§ 6
Years passed.
In the wilderness between Gipsy Lake to the South and Lower Valley to the north there roamed about a wizard elk that no dog and no marksman could conquer.
The dalesmen called him Rauten; why, no one could say. Such names come floating on the north wind, and have no origin. Perhaps the name stuck because when he was still a calf he would low, for all the world like cattle on an autumn evening.
Rauten wandered about Ré Mountains, not like an ordinary earthly elk, but like a being half body and half spirit. No lead bullets could wound him. He was rarely seen by human eyes.
During the mating season, at dawn and in the gloaming, foresters sometimes heard his mating call. It sounded more human than animal, and it made the foresters realise that they had nerves after all.

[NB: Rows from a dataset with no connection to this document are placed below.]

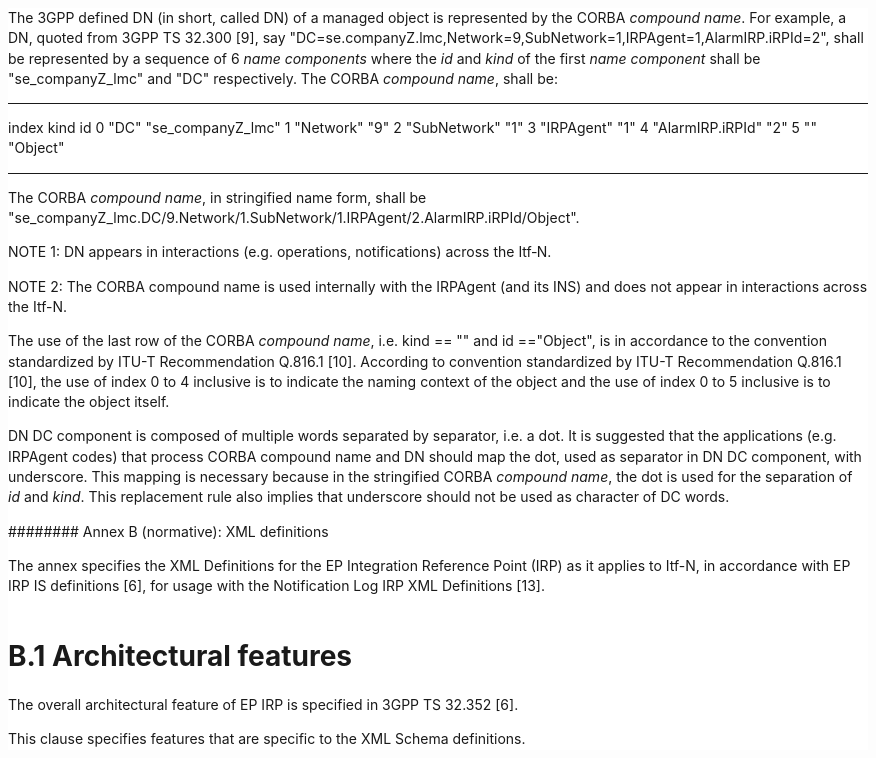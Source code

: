 The 3GPP defined DN (in short, called DN) of a managed object is
represented by the CORBA *compound name*. For example, a DN, quoted from
3GPP TS 32.300 \[9\], say
"DC=se.companyZ.lmc,Network=9,SubNetwork=1,IRPAgent=1,AlarmIRP.iRPId=2",
shall be represented by a sequence of 6 *name components* where the *id*
and *kind* of the first *name component* shall be "se\_companyZ\_lmc"
and "DC" respectively. The CORBA *compound name*, shall be:

  ------- ------------------ ---------------------
  index   kind               id
  0       "DC"               "se\_companyZ\_lmc"
  1       "Network"          "9"
  2       "SubNetwork"       "1"
  3       "IRPAgent"         "1"
  4       "AlarmIRP.iRPId"   "2"
  5       ""                 "Object"
  ------- ------------------ ---------------------

The CORBA *compound name*, in stringified name form, shall be
"se\_companyZ\_lmc.DC/9.Network/1.SubNetwork/1.IRPAgent/2.AlarmIRP.iRPId/Object".

NOTE 1: DN appears in interactions (e.g. operations, notifications)
across the Itf‑N.

NOTE 2: The CORBA compound name is used internally with the IRPAgent
(and its INS) and does not appear in interactions across the Itf-N.

The use of the last row of the CORBA *compound name*, i.e. kind == ""
and id =="Object", is in accordance to the convention standardized by
ITU-T Recommendation Q.816.1 \[10\]. According to convention
standardized by ITU-T Recommendation Q.816.1 \[10\], the use of index 0
to 4 inclusive is to indicate the naming context of the object and the
use of index 0 to 5 inclusive is to indicate the object itself.

DN DC component is composed of multiple words separated by separator,
i.e. a dot. It is suggested that the applications (e.g. IRPAgent codes)
that process CORBA compound name and DN should map the dot, used as
separator in DN DC component, with underscore. This mapping is necessary
because in the stringified CORBA *compound name*, the dot is used for
the separation of *id* and *kind*. This replacement rule also implies
that underscore should not be used as character of DC words.

######## Annex B (normative): XML definitions

The annex specifies the XML Definitions for the EP Integration Reference
Point (IRP) as it applies to Itf-N, in accordance with EP IRP IS
definitions \[6\], for usage with the Notification Log IRP XML
Definitions \[13\].

B.1 Architectural features
==========================

The overall architectural feature of EP IRP is specified in
3GPP TS 32.352 \[6\].

This clause specifies features that are specific to the XML Schema
definitions.

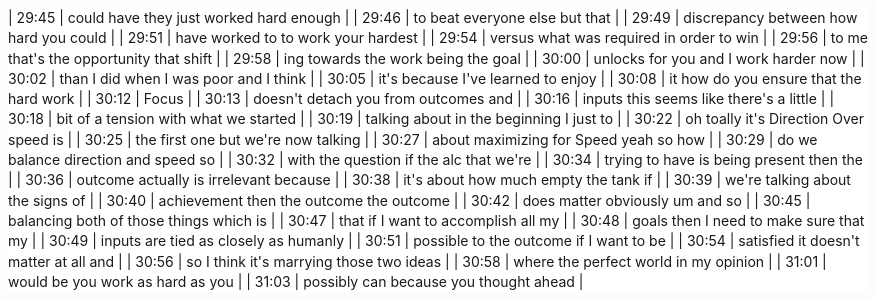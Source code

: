 | 29:45 | could have they just worked hard enough |
| 29:46 | to beat everyone else but that |
| 29:49 | discrepancy between how hard you could |
| 29:51 | have worked to to work your hardest |
| 29:54 | versus what was required in order to win |
| 29:56 | to me that's the opportunity that shift |
| 29:58 | ing towards the work being the goal |
| 30:00 | unlocks for you and I work harder now |
| 30:02 | than I did when I was poor and I think |
| 30:05 | it's because I've learned to enjoy |
| 30:08 | it how do you ensure that the hard work |
| 30:12 | Focus |
| 30:13 | doesn't detach you from outcomes and |
| 30:16 | inputs this seems like there's a little |
| 30:18 | bit of a tension with what we started |
| 30:19 | talking about in the beginning I just to |
| 30:22 | oh toally it's Direction Over speed is |
| 30:25 | the first one but we're now talking |
| 30:27 | about maximizing for Speed yeah so how |
| 30:29 | do we balance direction and speed so |
| 30:32 | with the question if the alc that we're |
| 30:34 | trying to have is being present then the |
| 30:36 | outcome actually is irrelevant because |
| 30:38 | it's about how much empty the tank if |
| 30:39 | we're talking about the signs of |
| 30:40 | achievement then the outcome the outcome |
| 30:42 | does matter obviously um and so |
| 30:45 | balancing both of those things which is |
| 30:47 | that if I want to accomplish all my |
| 30:48 | goals then I need to make sure that my |
| 30:49 | inputs are tied as closely as humanly |
| 30:51 | possible to the outcome if I want to be |
| 30:54 | satisfied it doesn't matter at all and |
| 30:56 | so I think it's marrying those two ideas |
| 30:58 | where the perfect world in my opinion |
| 31:01 | would be you work as hard as you |
| 31:03 | possibly can because you thought ahead |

Now and then they happened to see his spoor, unlike all other elk spoors. The clefts pointed outwards, like the spoor of a man walking toes outwards. The Ré Valley Swede had also walked toes turned outwards. When he went along the high road northwards one foot pointed east, the other west.
Long-limbed men strode miles and leagues after Rauten, but his spoor never ended. Dogs chased him, and returned limping and moaning.
There was a black-bearded man whom they called Gaupa. He and his dog Bjönn followed elk spoors from one horizon to the other, from one county to the other. But whenever they happened to see an elk spoor with the clefts pointing apart they turned away. Chasing a spirit is like chasing a shadow.